Thanks for checking out another write-up from me, this is the first one I've had the chance to do since the birth of our gorgeous little Girl so excuse the lack of recent work posted up here 

The car in question is a 2009 BMW 320D M-Sport with a few nice touches, the owner has had it from brand new and contacted me a couple of months back to ask what could be done with it as he had noticed a lot of swirls and general marks that he wanted rid of. I suggested we do a full enhancement detail with interior and finish off with Swissvax Crystal Rock to give it something a bit special.

It was dropped off the night before and as you can see had been subjected to the awful Sahara rain we had last week so it was looking a tad dusty!
































































First step was to give it a good snow foam to try and remove as much of this horrible dust without then dragging any of it over the paintwork - although I would be polishing the car anyway I would rather not create myself more work by making these worse. The foam of choice was the new Autosmart Ultramousse - this was my first time using it with the big hot water Karcher so I wanted to see how it performed.














































Whilst the foam was dwelling I went around the car with a slide-lock brush and some Meguiars APC to clean out the fuel filler, grills, door shuts etc



















This was all then power rinsed off with hot water to leave the car like this

Next up was to do the wheels, they have only been on the car 2-3 weeks so obviously weren't too bad but I thought I'd give them a gentle clean with some heavily diluted smart wheels and follow up with Iron-X, as you can see it found a fair bit of contamination but not a huge amount.














































Tyres and arches were then cleaned with a wheel woolie and some Meguiars APC and De-greaser.

After finally rinsing again I hand washed the car with 2 buckets, nice pH neutral shampoo and a lambswool mitt. This was all then rinsed off once more and the car was looking much better.



















Tardis and IronX were then used all over the car but not a huge amount of Tar was present so Tardis didn't have too much work. After this the car was then clayed with Zaino clay and some shampoo and water mix.










After claying the car was taken inside the unit and sprayed with last touch before towel drying it all off.

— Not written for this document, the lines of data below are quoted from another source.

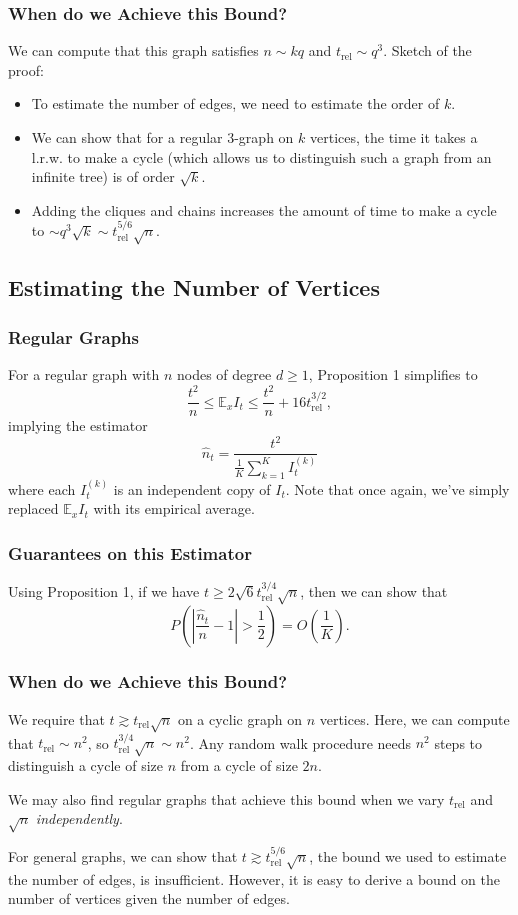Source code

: \documentclass{beamer}
\newcommand{\E}{\mathbb{E}}
\begin{document}
\begin{frame}
\frametitle{When do we Achieve this Bound?}
We can compute that this graph satisfies $n\sim kq$ and $t_{\text{rel}} \sim q^3$. Sketch of the proof:
\begin{itemize}
    \item To estimate the number of edges, we need to estimate the order of $k$.
    \item We can show that for a regular 3-graph on $k$ vertices, the time it takes a l.r.w. to make a cycle (which allows us to distinguish such a graph from an infinite tree) is of order $\sqrt{k}$.
    \item Adding the cliques and chains increases the amount of time to make a cycle to $\sim q^3\sqrt{k} \sim t_{\text{rel}}^{5/6}\sqrt{n}$.
\end{itemize}
\end{frame}

\subsection{Estimating the Number of Vertices}
\begin{frame}
\frametitle{Regular Graphs}
For a regular graph with $n$ nodes of degree $d\geq 1$, Proposition 1 simplifies to
$$
\frac{t^2}{n} \leq \E_x I_t \leq \frac{t^2}{n} + 16t_{\text{rel}}^{3/2},
$$
implying the estimator
$$
\hat{n}_t = \frac{t^2}{\frac{1}{K}\sum_{k=1}^K I_t^{(k)}}
$$
where each $I_t^{(k)}$ is an independent copy of $I_t$. Note that once again, we've simply replaced $\E_x I_t$ with its empirical average.
\end{frame}

\begin{frame}
\frametitle{Guarantees on this Estimator}
Using Proposition 1, if we have $t\geq 2\sqrt{6}t_{\text{rel}}^{3/4}\sqrt{n}$, then we can show that
$$
P\left(\left|\frac{\hat{n}_t}{n} - 1\right| > \frac{1}{2}\right) = O\left(\frac{1}{K}\right).
$$
\end{frame}

\begin{frame}
\frametitle{When do we Achieve this Bound?}
We require that $t\gtrsim t_{\text{rel}} \sqrt{n}$ on a cyclic graph on $n$ vertices. Here, we can compute that $t_{\text{rel}}\sim n^2$, so $t_{\text{rel}}^{3/4}\sqrt{n}\sim n^2$. Any random walk procedure needs $n^2$ steps to distinguish a cycle of size $n$ from a cycle of size $2n$.

\medskip

We may also find regular graphs that achieve this bound when we vary $t_{\text{rel}}$ and $\sqrt{n}$ \textit{independently}.

\medskip

For general graphs, we can show that $t\gtrsim t_{\text{rel}}^{5/6}\sqrt{n}$, the bound we used to estimate the number of edges, is insufficient. However, it is easy to derive a bound on the number of vertices given the number of edges.
\end{frame}
\end{document}

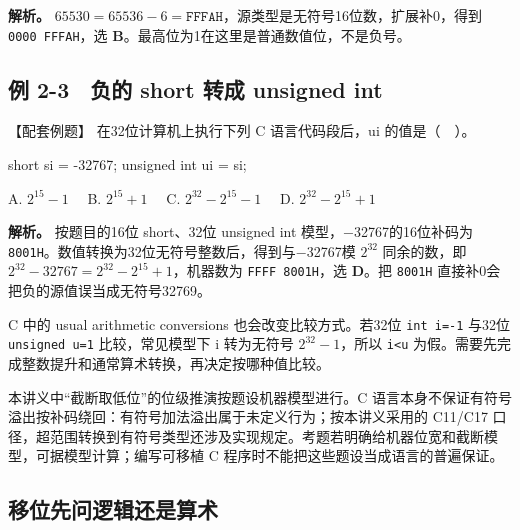 \textbf{解析。} \(65530=65536-6=\mathtt{FFFAH}\)，源类型是无符号16位数，扩展补0，得到 \texttt{0000 FFFAH}，选 \textbf{B}。最高位为1在这里是普通数值位，不是负号。

\subsection{例 2-3　负的 short 转成 unsigned int}\label{CO02-07}

\begin{example}[配套例题]

【配套例题】 在32位计算机上执行下列 C 语言代码段后，ui 的值是（　）。

\par\medskip\noindent\begin{minipage}{\linewidth}
\begin{codeblock}[language=C]
short si = -32767;
unsigned int ui = si;
\end{codeblock}
\end{minipage}\par\medskip

A. \(2^{15}-1\)　 B. \(2^{15}+1\)　 C. \(2^{32}-2^{15}-1\)　 D. \(2^{32}-2^{15}+1\)

\end{example}

\textbf{解析。} 按题目的16位 short、32位 unsigned int 模型，\ensuremath{-}32767的16位补码为 \texttt{8001H}。数值转换为32位无符号整数后，得到与\ensuremath{-}32767模 \(2^{32}\) 同余的数，即 \(2^{32}-32767=2^{32}-2^{15}+1\)，机器数为 \texttt{FFFF 8001H}，选 \textbf{D}。把 \texttt{8001H} 直接补0会把负的源值误当成无符号32769。

C 中的 usual arithmetic conversions 也会改变比较方式。若32位 \texttt{int i=\allowbreak{}-1} 与32位 \texttt{unsigned u=\allowbreak{}1} 比较，常见模型下 i 转为无符号 \(2^{32}-1\)，所以 \texttt{i<\allowbreak{}u} 为假。需要先完成整数提升和通常算术转换，再决定按哪种值比较。

本讲义中``截断取低位''的位级推演按题设机器模型进行。C 语言本身不保证有符号溢出按补码绕回：有符号加法溢出属于未定义行为；按本讲义采用的 C11/C17 口径，超范围转换到有符号类型还涉及实现规定。考题若明确给机器位宽和截断模型，可据模型计算；编写可移植 C 程序时不能把这些题设当成语言的普遍保证。

\subsection{移位先问逻辑还是算术}\label{CO02-08}

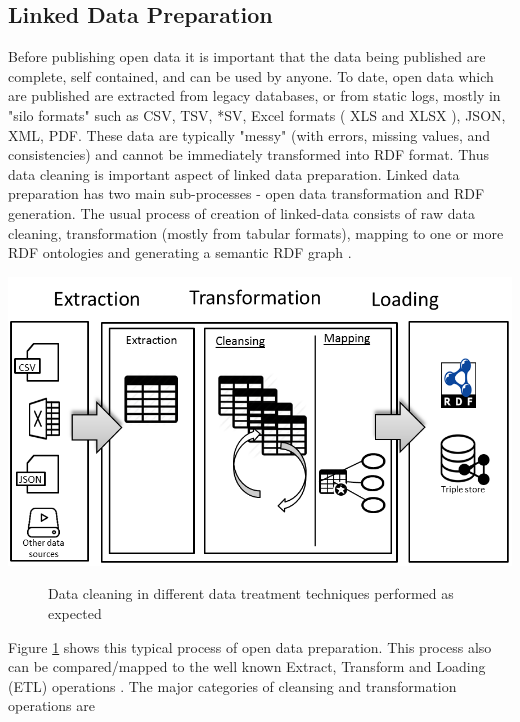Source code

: \subsection{Linked Data Preparation}
\label{sec:opendatapreparation}
\noindent Before publishing open data it is important that the data being published are complete, self contained, and can be used by anyone. To date, open data which are published are extracted from legacy databases, or from static logs, mostly \cite{collaborativeopendataversioning} in "silo formats" such as CSV, TSV, *SV, Excel formats ( XLS and XLSX ), JSON, XML, PDF. These data are typically "messy" (with errors, missing values, and consistencies) and cannot be immediately transformed into RDF format. Thus data cleaning is important aspect of linked data preparation. Linked data preparation has two main sub-processes - open data transformation and RDF generation. The usual process of creation of linked-data consists of raw data cleaning, transformation (mostly from tabular formats), mapping to one or more RDF ontologies and generating a semantic RDF graph \cite{datagraftsimplyfyingopendatapublishing}. 
\begin{center}
	\includegraphics[width=38em]{./Figures/opendatapreparation2}
	\begin{figure}[htbp]
    \caption{Data cleaning in different data treatment techniques performed as expected}
    \label{fig:opendataprep}
	\end{figure}
\end{center}
\noindent Figure \ref{fig:opendataprep} shows this typical process of open data preparation. This process also can be compared/mapped to the well known Extract, Transform and Loading (ETL) operations \cite{collaborativeopendataversioning}. The major categories of cleansing and transformation operations are 
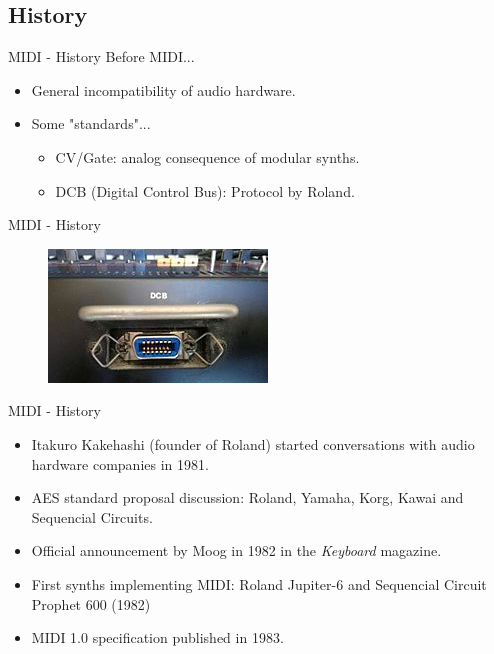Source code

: \documentclass{beamer}
\begin{document}
\subsection{History}

\begin{frame}{MIDI - History}
   Before MIDI...
   \vspace{5mm}
   \begin{itemize}
       \item General incompatibility of audio hardware.
       \item Some "standards"...
       \begin{itemize}
           \item CV/Gate: analog consequence of modular synths.
           \item DCB (Digital Control Bus): Protocol by Roland.
       \end{itemize}
   \end{itemize}
\end{frame}

\begin{frame}{MIDI - History}
    \begin{figure}[h]
        \includegraphics[width=\textwidth]{220px-DCB_interface.jpg}
    \end{figure}
\end{frame}

\begin{frame}{MIDI - History}
    \begin{itemize}
        \item Itakuro Kakehashi (founder of Roland) started conversations with audio hardware companies in 1981.
        \item AES standard proposal discussion: Roland, Yamaha, Korg, Kawai and Sequencial Circuits. 
        \item Official announcement by Moog in 1982 in the \textit{Keyboard} magazine.
        \item First synths implementing MIDI: Roland Jupiter-6 and Sequencial Circuit Prophet 600 (1982)
        \item MIDI 1.0 specification published in 1983.
    \end{itemize}
\end{frame}
\end{document}
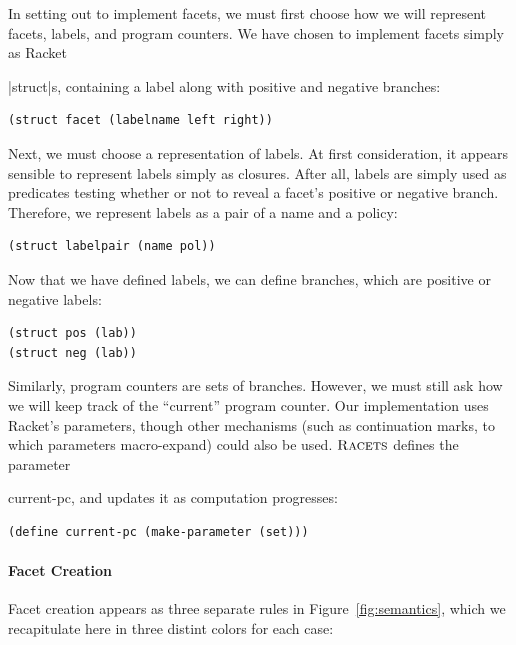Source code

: \documentclass[review=true,acmlarge]{acmart}
\newcommand*{\SavedLstInline}{}
\DeclareRobustCommand*{\lstinline}{%
  \ifmmode
    \let\SavedBGroup\bgroup
    \def\bgroup{%
      \let\bgroup\SavedBGroup
      \hbox\bgroup
    }%
  \fi
  \SavedLstInline
}
\newcommand{\code}[1]{\lstinline{#1}}
\newcommand{\comm}[3][\color{red}]{{#1{[{#2}: {#3}]}}}
\newcommand{\kris}[1]{\comm[\color{blue}]{Kris}{#1}}
\newcommand{\racets}[0]{$\textsc{Racets}$\xspace}
\begin{document}
In setting out to implement facets, we must first choose how we will
represent facets, labels, and program counters. We have chosen to
implement facets simply as Racket \lstinline|struct|s, containing a
label along with positive and negative branches:

\begin{lstlisting}[language=Racket,escapechar=|,name=racets]
(struct facet (labelname left right))
\end{lstlisting}

Next, we must choose a representation of labels. At first
consideration, it appears sensible to represent labels simply as
closures. After all, labels are simply used as predicates testing
whether or not to reveal a facet's positive or negative
branch. Therefore, we represent labels as a pair of a name and a policy:

\begin{lstlisting}[language=Racket,escapechar=|,name=racets]
(struct labelpair (name pol))
\end{lstlisting}

Now that we have defined labels, we can define branches, which are
positive or negative labels:

\begin{lstlisting}[language=Racket,escapechar=|,name=racets]
(struct pos (lab))
(struct neg (lab))
\end{lstlisting}

Similarly, program counters are sets of branches. However, we must
still ask how we will keep track of the ``current'' program
counter. Our implementation uses Racket's parameters, though other
mechanisms (such as continuation marks\kris{cite}, to which parameters
macro-expand) could also be used. \racets defines the parameter
\code{current-pc}, and updates it as computation progresses:

\begin{lstlisting}[language=Racket,escapechar=|,name=racets]
(define current-pc (make-parameter (set)))
\end{lstlisting}

\paragraph*{Facet Creation}

Facet creation appears as three separate rules in
Figure~\ref{fig:semantics}, which we recapitulate here in three
distint colors for each case:
\end{document}
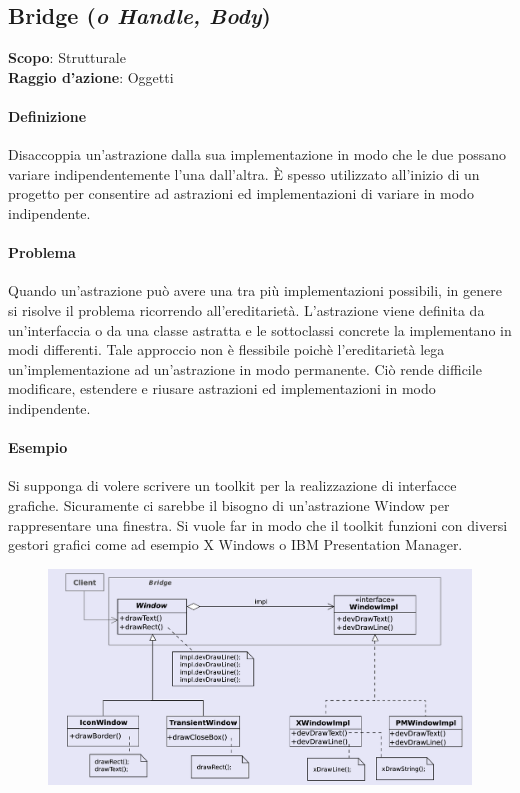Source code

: \subsection{Bridge (\textit{o Handle, Body})}
\label{bridge}

\textbf{Scopo}: Strutturale \\
\textbf{Raggio d'azione}: Oggetti

\paragraph{Definizione} Disaccoppia un’astrazione dalla sua implementazione in modo che le due possano variare indipendentemente l’una dall’altra. È spesso utilizzato all’inizio di un progetto per consentire ad astrazioni ed implementazioni di variare in modo indipendente.

\paragraph{Problema} Quando un’astrazione può avere una tra più implementazioni possibili, in genere si risolve il problema ricorrendo all’ereditarietà. L’astrazione viene definita da un’interfaccia o da una classe astratta e le sottoclassi concrete la implementano in modi differenti. Tale approccio non è flessibile poichè l’ereditarietà lega un’implementazione ad un’astrazione in modo permanente. Ciò rende difficile modificare, estendere e riusare astrazioni ed implementazioni in modo indipendente.

\paragraph{Esempio} Si supponga di volere scrivere un toolkit per la realizzazione di interfacce grafiche. Sicuramente ci sarebbe il bisogno di un’astrazione Window per rappresentare una finestra. Si vuole far in modo che il toolkit funzioni con diversi gestori grafici come ad esempio X Windows o IBM Presentation Manager.

\begin{figure}[H]
    \centering
    \includegraphics[width=1\linewidth]{assets/pattern/bridge/bridge-esempio.png}
\end{figure}

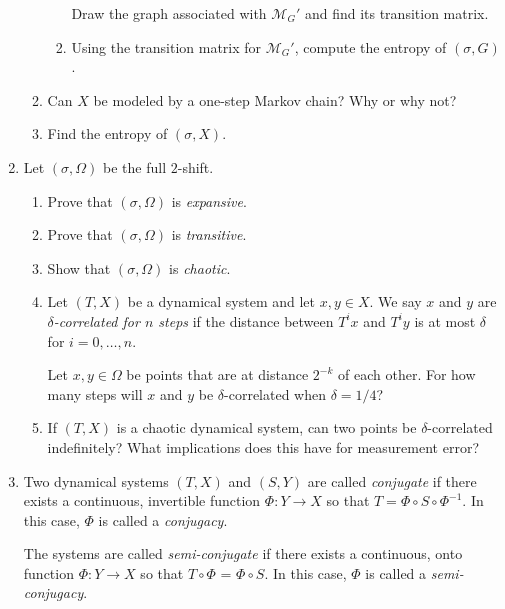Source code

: \documentclass[letter]{article}
\begin{document}
\begin{enumerate}
\begin{enumerate}
\begin{enumerate}
					Draw the graph associated with $\mathcal M_G'$ and find its transition matrix.
				\item Using the transition matrix for $\mathcal M_G'$, compute the entropy of $(\sigma, G)$.
			\end{enumerate}
		\item Can $X$ be modeled by a one-step Markov chain? Why or why not?
		\item Find the entropy of $(\sigma, X)$.
			\end{enumerate}

		\item Let $(\sigma, \Omega)$ be the full $2$-shift.
		\begin{enumerate}
			\item Prove that $(\sigma, \Omega)$ is \emph{expansive}.
			\item Prove that $(\sigma, \Omega)$ is \emph{transitive}.
			\item Show that $(\sigma, \Omega)$ is \emph{chaotic}.
			\item Let $(T,X)$ be a dynamical system and let $x,y\in X$. We say $x$ and $y$ are
				\emph{$\delta$-correlated for $n$ steps} if the distance between $T^ix$ and $T^iy$ is
				at most $\delta$ for $i=0,\ldots, n$.

				Let $x,y\in \Omega$ be points that are at distance $2^{-k}$ of each other. For how many steps will
				$x$ and $y$ be $\delta$-correlated when $\delta=1/4$?
			\item If $(T,X)$ is a chaotic dynamical system, can two points be $\delta$-correlated indefinitely? What implications
				does this have for measurement error?
		\end{enumerate}


	\item Two dynamical systems $(T, X)$ and $(S,Y)$ are called \emph{conjugate} if there exists a continuous, invertible
		function $\Phi\colon Y\to X$ so that $T=\Phi\circ S\circ \Phi^{-1}$. In this case, $\Phi$ is called a \emph{conjugacy}.

		The systems are called \emph{semi-conjugate} if there
			exists a continuous, onto function $\Phi\colon Y\to X$ so that
			$T\circ\Phi$ = $\Phi\circ S$. In this case, $\Phi$ is called a \emph{semi-conjugacy}.



\end{enumerate}
\end{document}
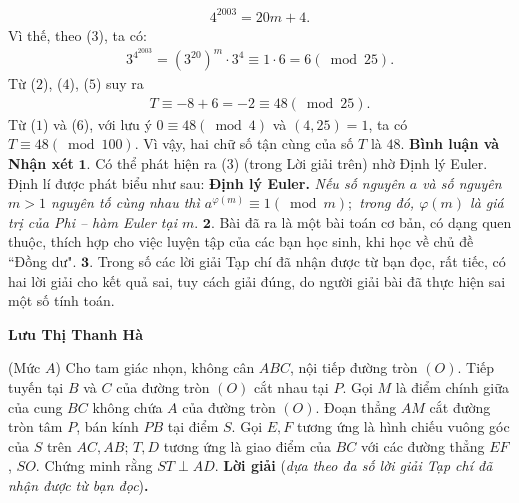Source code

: \begin{multicols}{2}
	\begin{align*}
		{4^{2003}} = 20m + 4.
	\end{align*}
	Vì thế, theo ($3$), ta có:
	\begin{align*}
		{3^{{4^{2003}}}} \!\!=\!\! {\left(\! {{3^{20}}} \right)^m} \!\!\cdot\! {3^4} \!\equiv \!\!1 \!\!\cdot\! 6 \!=\! 6\left(\! {\bmod 25} \right). \tag{$5$}
	\end{align*}
	Từ ($2$), ($4$), ($5$) suy ra
	\begin{align*}
		T \equiv  - 8 + 6 =  - 2 \equiv 48\left( {\bmod 25} \right). \tag{$6$}
	\end{align*}
	Từ ($1$) và ($6$), với lưu ý $0 \equiv 48\left( {\bmod 4} \right)$ và $(4, 25) = 1$, ta có  $T \equiv 48\left( {\bmod 100} \right)$.
	\vskip 0.05cm
	Vì vậy, hai chữ số tận cùng của số $T$ là $48$.
	\vskip 0.05cm
	\textbf{\color{thachthuctoanhoc}Bình luận và Nhận xét}
	\vskip 0.05cm
	$\pmb{1.}$ Có thể phát hiện ra ($3$) (trong Lời giải trên) nhờ Định lý Euler. Định lí được phát biểu như sau:
	\vskip 0.05cm
	\textbf{\color{thachthuctoanhoc}Định lý Euler.} \textit{Nếu số nguyên $a$ và số nguyên $m > 1$ nguyên tố cùng nhau thì  ${a^{\varphi \left( m \right)}} \equiv 1\left( {\bmod m} \right);$ trong đó, $\varphi \left( m \right)$  là giá trị của Phi -- hàm Euler tại $m$}.
	\vskip 0.05cm
	$\pmb{2.}$ Bài đã ra là một bài toán cơ bản, có dạng quen thuộc, thích hợp cho việc luyện tập của các bạn học sinh, khi học về chủ đề ``Đồng dư".
	\vskip 0.05cm
	$\pmb{3.}$ Trong số các lời giải Tạp chí đã nhận được từ bạn đọc, rất tiếc, có hai lời giải cho kết quả sai, tuy cách giải đúng, do người giải bài đã thực hiện sai một số tính toán.
	\begin{flushright}
		\textbf{\color{thachthuctoanhoc}Lưu Thị Thanh Hà}
	\end{flushright}
	{}
	(Mức $A$) Cho tam giác nhọn, không cân $A B C$, nội tiếp đường tròn $(O)$. Tiếp tuyến tại $B$ và $C$ của đường tròn $(O)$ cắt nhau tại $P$. Gọi $M$ là điểm chính giữa của cung $B C$ không chứa $A$ của đường tròn $(O)$. Đoạn thẳng $A M$ cắt đường tròn tâm $P$, bán kính $P B$ tại điểm $S$. Gọi $E, F$ tương ứng là hình chiếu vuông góc của $S$ trên $A C, A B$; $T, D$ tương ứng là giao điểm của $B C$ với các đường thẳng $E F$, $SO$.  Chứng minh rằng $ST \perp A D$.
	\vskip 0.05cm
	\textbf{\color{thachthuctoanhoc}Lời giải} (\textit{dựa theo đa số lời giải Tạp chí đã nhận được từ bạn đọc})\textbf{\color{thachthuctoanhoc}.}
	\begin{figure}[H]
		\centering

\end{figure}
\end{multicols}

It was then taped up, and paint readings were taken showing nice healthy paintwork of around 160-170 all over so nice condition and no sign of any respray on any parts of the car which is always nice to see.




























Polishing wise it was started out with Scholl S17+ on a 3M yellow pad, this would all be wiped down with Eraser then refined with Menzerna PO85RE on a Blue Hex Logic pad. This gave a lovely finish and worked well over the whole car.



















Some 50/50's








































































Tailgate before


















All polished



























After polishing every panel all masking tape was removed and the Tornador was used to remove any polishing dust which crept into areas that were hard to get to.










The car was also given another wipe down with Eraser to ensure all surfaces were squeaky clean and ready to be waxed. Wax chosen was Swissvax Crystal Rock, simply the nicest wax I've ever used and just goes on so so nice and easily. One coat was applied and while left to haze I got cracking on the interior, cleaning the glass with Meg's cleaner, Hoovered out, steam cleaned all plastics and footwells, mats vac'd and then cleaned with the Tornador with some Autosmart Brisk. The leather was cleaned with Gliptone.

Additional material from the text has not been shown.